In PreKindergarten, we head outdoors for recess twice each school day; once mid-morning, and again after lunch. Our recess times range from 30 to 45 minutes in length, depending on the day and the weather. During recess, our students run freely between a large sandbox area with a castle-like structure, a heavily mulched section with swings and climbing structures, large rocks for climbing on, and fields for running games, ball games and other activities dreamed up by imaginative children ranging in age from four to fourteen.
Ask children about their favorite part of the school day, and the majority will respond “recess.” (As their classroom teacher, I’m not insulted – really.) But to assume that recess is all fun, fluff and physicality is to ignore the tremendous (and I don’t use that word lightly) amount of learning that happens outdoors.
During recess, children negotiate body space, let off steam, blow off excess energy, and develop fitness with physical activity. They use critical thinking to create rules for games, solve problems, form collaborations, get into arguments, jostle for power, and take physical risks. And most importantly of all, they practice these skills with a certain amount of autonomy. Try walking over to a group of children playing outside, and watch them scatter like roaches from a light. Recess is a time to play blissfully out of earshot; to revel in being under the radar, but also to appreciate that there is a caring adult within reach.
One of my favorite things about recess at a small PreK through 8th grade school is watching the interactions and developing relationships between children of different ages. PreK children often connect with their seventh grade buddies, multi-age siblings and friends might play a game of chase together, and no fifth-grade football game is so serious that a five or six year old can’t join in – learn a few rules, and even get the ball on occasion.
I often think that our recesses allow us to revive what was best about our own long ago childhoods; back when children were sent out in the school yard with kids of all ages for a solid amount of time, and didn’t come in until the bell rang. And while there certainly are elements of similarity in the mixed-age play and relative freedom to explore a large and varied playspace, much has changed. The blacktops have been replaced with grass, the area under the swings is heavily mulched and the playground structures meet rigid safety requirements for material, height and accessibility. The ratio of children to adults is monitored to ensure proper supervision, and teachers place themselves thoughtfully so that they can both see and be seen by children at play without hovering or interfering with the flow of activity.
These are reasonable safeguards for daily recess times, ones which add an element of safety without detracting from the quality and substance of play. But I’ve come to realize that when it comes to the safety of children, schools need to tread a fine line on the playing field. The gains we have made in making recess safe for our children are in danger of threatening crucial aspects of their education. At what point do we cross over from a rational concern for the safety of our children to an overbearing presence on the playground – one which precludes our children from developing important life skills?
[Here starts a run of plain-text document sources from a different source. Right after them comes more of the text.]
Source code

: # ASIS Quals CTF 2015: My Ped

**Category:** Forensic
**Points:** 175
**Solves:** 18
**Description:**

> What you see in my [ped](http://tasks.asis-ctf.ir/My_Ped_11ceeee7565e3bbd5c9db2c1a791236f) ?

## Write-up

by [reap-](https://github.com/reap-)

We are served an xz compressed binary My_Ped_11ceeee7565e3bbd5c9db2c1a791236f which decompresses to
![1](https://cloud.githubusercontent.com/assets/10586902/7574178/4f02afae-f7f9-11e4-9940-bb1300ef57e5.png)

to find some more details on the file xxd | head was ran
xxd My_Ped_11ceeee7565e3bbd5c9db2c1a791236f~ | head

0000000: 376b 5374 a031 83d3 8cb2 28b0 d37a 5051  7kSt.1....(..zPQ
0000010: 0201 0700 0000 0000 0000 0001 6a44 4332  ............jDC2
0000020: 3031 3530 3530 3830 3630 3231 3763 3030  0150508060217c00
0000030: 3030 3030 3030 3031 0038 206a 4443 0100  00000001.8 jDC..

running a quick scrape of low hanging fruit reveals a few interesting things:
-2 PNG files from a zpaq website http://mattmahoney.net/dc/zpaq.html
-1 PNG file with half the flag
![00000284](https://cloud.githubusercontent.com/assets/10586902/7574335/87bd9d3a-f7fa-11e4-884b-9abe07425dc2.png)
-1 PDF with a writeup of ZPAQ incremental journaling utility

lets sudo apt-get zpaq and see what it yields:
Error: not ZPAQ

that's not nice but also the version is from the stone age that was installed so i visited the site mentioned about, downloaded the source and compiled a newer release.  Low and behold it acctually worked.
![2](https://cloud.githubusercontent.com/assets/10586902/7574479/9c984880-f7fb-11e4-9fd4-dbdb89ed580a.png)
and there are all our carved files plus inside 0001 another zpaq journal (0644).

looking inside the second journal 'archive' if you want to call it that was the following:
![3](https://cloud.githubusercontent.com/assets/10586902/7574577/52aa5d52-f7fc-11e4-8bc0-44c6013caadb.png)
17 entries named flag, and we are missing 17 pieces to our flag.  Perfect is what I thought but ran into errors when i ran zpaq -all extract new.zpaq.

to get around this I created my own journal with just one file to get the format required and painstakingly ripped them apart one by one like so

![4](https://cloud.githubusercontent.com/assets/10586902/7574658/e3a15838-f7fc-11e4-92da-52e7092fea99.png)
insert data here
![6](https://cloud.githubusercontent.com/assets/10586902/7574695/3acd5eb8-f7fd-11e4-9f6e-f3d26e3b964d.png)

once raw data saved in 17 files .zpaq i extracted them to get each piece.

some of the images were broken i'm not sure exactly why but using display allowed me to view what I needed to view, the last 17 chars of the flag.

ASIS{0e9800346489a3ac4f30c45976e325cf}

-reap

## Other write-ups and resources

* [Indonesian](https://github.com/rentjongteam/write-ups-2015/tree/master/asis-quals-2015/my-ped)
In my twenty-eight years as a teacher and twenty-five years as a parent, I have watched growing overprotectiveness, helicopter parenting, and most recently a heightened fear of bullying cause us to make what I consider to be serious mistakes in how we control our children’s play – particularly their play outdoors. Parents are understandably concerned about the safety of their children, but many schools are given to making nonsensical rules to appease an overprotective but vocal minority rather than providing an education about the importance of allowing children to take risks and practice physical and social skills independently – in an environment with a developmentally appropriate and thoughtfully drawn safety net.
Recently, an elementary school in British Columbia banned kindergarten children from touching each other at recess. The rationale? According to the principal, the rule was created in response to complaints from parents about “rough play.” The school instituted a “zero-tolerance” no-touch rule for their kindergarten students, “resulting in the missing of playtime and trips to the office for those who are unable to follow the rules.”
Where was the middle ground? Here was the perfect opportunity to grasp a teachable moment for both children and parents, and talk about the issue of physical play and fighting at recess. For young children, understanding that the same play that is stimulating and empowering for one child may feel scary to another is a big, tough, hard lesson to learn. It’s a process, and one that continues throughout the elementary school years. Hard and fast rules, like “no-touching,” simply skirt the issue rather than address it head-on.
One of our biggest goals in the PreKindergarten year is to help our students understand that while teachers and other adults are there to keep them safe, children are also capable of keeping themselves safe in many situations by following rules, showing respect, and communicating clearly to each other with words and body language. The toughest part is mastering which problems they can handle independently, and which ones need a teacher’s help. During recess times, children get real, hands on practice figuring out the difference.
Recess should be a time when children get to practice being individuals in the real world. It is a time for learning how to climb up on the swing and pump all by yourself. It is a time to chase and be chased, and to learn how to make it clear to others when you don’t want to play anymore. It is a time for learning to get down from the top of the monkey bars without help. And if you fall? There is mulch underneath; and in the bigger scheme of things, a skinned knee is simply not a big deal.